A multiscale red blood cell model with accurate mechanics, rheology, and dynamics.

机构信息

Division of Applied Mathematics, Brown University, Providence, Rhode Island, USA.

出版信息

Biophys J. 2010 May 19;98(10):2215-25. doi: 10.1016/j.bpj.2010.02.002.

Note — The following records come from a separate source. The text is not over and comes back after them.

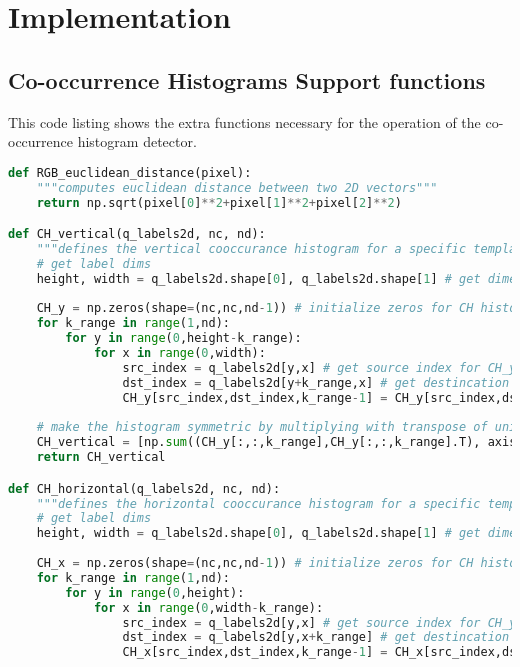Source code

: \appendix

\chapter{Implementation}\label{appendix_implementation}

\section{Co-occurrence Histograms Support functions}\label{supportCH}
This code listing shows the extra functions necessary for the operation of the
co-occurrence histogram detector.
\begin{lstlisting}[language=Python, caption={Additional functions for Co-occurrence Histogram Detection}, captionpos=b, label={lst:supportCH}]
def RGB_euclidean_distance(pixel):
    """computes euclidean distance between two 2D vectors"""
    return np.sqrt(pixel[0]**2+pixel[1]**2+pixel[2]**2)

def CH_vertical(q_labels2d, nc, nd):
    """defines the vertical cooccurance histogram for a specific template according to quantized colourspace labels matrix and distances"""
    # get label dims
    height, width = q_labels2d.shape[0], q_labels2d.shape[1] # get dimensions
    
    CH_y = np.zeros(shape=(nc,nc,nd-1)) # initialize zeros for CH histogram according to quantizations size
    for k_range in range(1,nd):
        for y in range(0,height-k_range):
            for x in range(0,width):
                src_index = q_labels2d[y,x] # get source index for CH_y at (y,x)
                dst_index = q_labels2d[y+k_range,x] # get destincation index for CH_y at (y+k,x)
                CH_y[src_index,dst_index,k_range-1] = CH_y[src_index,dst_index,k_range-1] + 1 # update histogram count in bin (src_index,dst_index)
                
    # make the histogram symmetric by multiplying with transpose of unidirectional cooccurance histogram
    CH_vertical = [np.sum((CH_y[:,:,k_range],CH_y[:,:,k_range].T), axis=0) for k_range in range(0,nd-1)]
    return CH_vertical

def CH_horizontal(q_labels2d, nc, nd):
    """defines the horizontal cooccurance histogram for a specific template according to quantized colourspace labels matrix and distances"""
    # get label dims
    height, width = q_labels2d.shape[0], q_labels2d.shape[1] # get dimensions
    
    CH_x = np.zeros(shape=(nc,nc,nd-1)) # initialize zeros for CH histogram according to quantizations size
    for k_range in range(1,nd):
        for y in range(0,height):
            for x in range(0,width-k_range):
                src_index = q_labels2d[y,x] # get source index for CH_y at (y,x)
                dst_index = q_labels2d[y,x+k_range] # get destincation index for CH_y at (y+k,x)
                CH_x[src_index,dst_index,k_range-1] = CH_x[src_index,dst_index,k_range-1] + 1 # update histogram count in bin (src_index,dst_index)
    

\end{lstlisting}
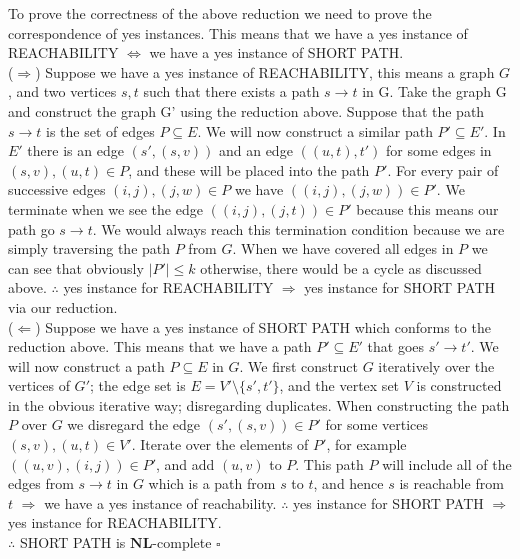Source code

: \documentclass[12pt]{article}
\begin{document}
\begin{enumerate}
\begin{enumerate}
To prove the correctness of the above reduction we need to prove the correspondence of yes instances. This means that we have a yes instance of REACHABILITY $\iff$ we have a yes instance of SHORT PATH. \\
($\Rightarrow$) Suppose we have a yes instance of REACHABILITY, this means a graph $G$, and two vertices $s,t$ such that there exists a path $s\rightarrow t$ in G. Take the graph G and construct the graph G' using the reduction above. Suppose that the path $s\rightarrow t$ is the set of edges $P \subseteq E$. We will now construct a similar path $P' \subseteq E'$. In $E'$ there is an edge $(s',(s,v))$ and an edge $((u,t),t')$ for some edges in $(s,v),(u,t)\in P$, and these will be placed into the path $P'$. For every pair of successive edges $(i,j),(j,w)\in P$ we have $((i,j),(j,w))\in P'$. We terminate when we see the edge $((i,j),(j,t))\in P'$ because this means our path go $s\rightarrow t$. We would always reach this termination condition because we are simply traversing the path $P$ from $G$. When we have covered all edges in $P$ we can see that obviously $|P'|\leq k$ otherwise, there would be a cycle as discussed above. $\therefore $ yes instance for REACHABILITY $\Rightarrow $ yes instance for SHORT PATH via our reduction.
\\
($\Leftarrow$) Suppose we have a yes instance of SHORT PATH which conforms to the reduction above. This means that we have a path $P'\subseteq E'$ that goes $s'\rightarrow t'$. We will now construct a path $P\subseteq E$ in $G$. We first construct $G$ iteratively over the vertices of $G'$; the edge set is $E=V'\setminus \{s',t'\}$, and the vertex set $V$ is constructed in the obvious iterative way; disregarding duplicates. When constructing the path $P$ over $G$ we disregard the edge $(s',(s,v))\in P'$ for some vertices $(s,v),(u,t)\in V'$. Iterate over the elements of $P'$, for example $((u,v),(i,j))\in P'$, and add $(u,v)$ to $P$. This path $P$ will include all of the edges from $s\rightarrow t$ in $G$ which is a path from $s$ to $t$, and hence $s$ is reachable from $t$ $\Rightarrow $ we have a yes instance of reachability. $\therefore $ yes instance for SHORT PATH $\Rightarrow $ yes instance for REACHABILITY. \\
$\therefore $ SHORT PATH is $\textbf{NL}$-complete $\square$


\end{enumerate}
\end{enumerate}
\end{document}
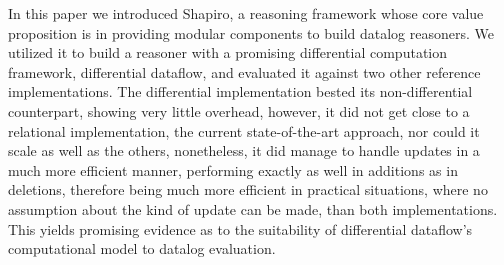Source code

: \documentclass[sigconf,screen,review,natbib]{acmart}
\theoremstyle{definition}
\begin{document}
In this paper we introduced Shapiro, a reasoning framework whose core value proposition is in providing modular components to build datalog reasoners. We utilized it to build a reasoner with a promising differential computation framework, differential dataflow, and evaluated it against two other reference implementations. The differential implementation bested its non-differential counterpart, showing very little overhead, however, it did not get close to a relational implementation, the current state-of-the-art approach, nor could it scale as well as the others, nonetheless, it did manage to handle updates in a much more efficient manner, performing exactly as well in additions as in deletions, therefore being much more efficient in practical situations, where no assumption about the kind of update can be made, than both implementations. This yields promising evidence as to the suitability of differential dataflow's computational model to datalog evaluation.
%
%
%
\end{document}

DOI:10.1016/j.bpj.2010.02.002
PMID:20483330
原文链接:https://pmc.ncbi.nlm.nih.gov/articles/PMC2872218/
Abstract

Red blood cells (RBCs) have highly deformable viscoelastic membranes exhibiting complex rheological response and rich hydrodynamic behavior governed by special elastic and bending properties and by the external/internal fluid and membrane viscosities. We present a multiscale RBC model that is able to predict RBC mechanics, rheology, and dynamics in agreement with experiments. Based on an analytic theory, the modeled membrane properties can be uniquely related to the experimentally established RBC macroscopic properties without any adjustment of parameters. The RBC linear and nonlinear elastic deformations match those obtained in optical-tweezers experiments. The rheological properties of the membrane are compared with those obtained in optical magnetic twisting cytometry, membrane thermal fluctuations, and creep followed by cell recovery. The dynamics of RBCs in shear and Poiseuille flows is tested against experiments and theoretical predictions, and the applicability of the latter is discussed. Our findings clearly indicate that a purely elastic model for the membrane cannot accurately represent the RBC's rheological properties and its dynamics, and therefore accurate modeling of a viscoelastic membrane is necessary.

摘要

红细胞(RBCs)具有高度可变形的粘弹性膜,表现出复杂的流变响应和丰富的流动行为,这是由特殊的弹性和弯曲特性以及外部/内部流体和膜粘度决定的。我们提出了一个多尺度 RBC 模型,该模型能够预测 RBC 的力学、流变学和动力学,与实验结果一致。基于分析理论,所建模的膜特性可以与实验中建立的 RBC 宏观特性唯一相关,而无需调整任何参数。红细胞的线性和非线性弹性变形与光镊实验中获得的变形相匹配。膜的流变特性与光学磁扭转细胞仪、膜热波动和细胞恢复后的蠕变实验结果进行了比较。对 RBC 在剪切和泊肃叶流中的动力学进行了实验和理论预测的检验,并讨论了后者的适用性。我们的研究结果清楚地表明,对于膜,纯粹的弹性模型不能准确地表示 RBC 的流变特性及其动力学,因此需要对粘弹性膜进行准确的建模。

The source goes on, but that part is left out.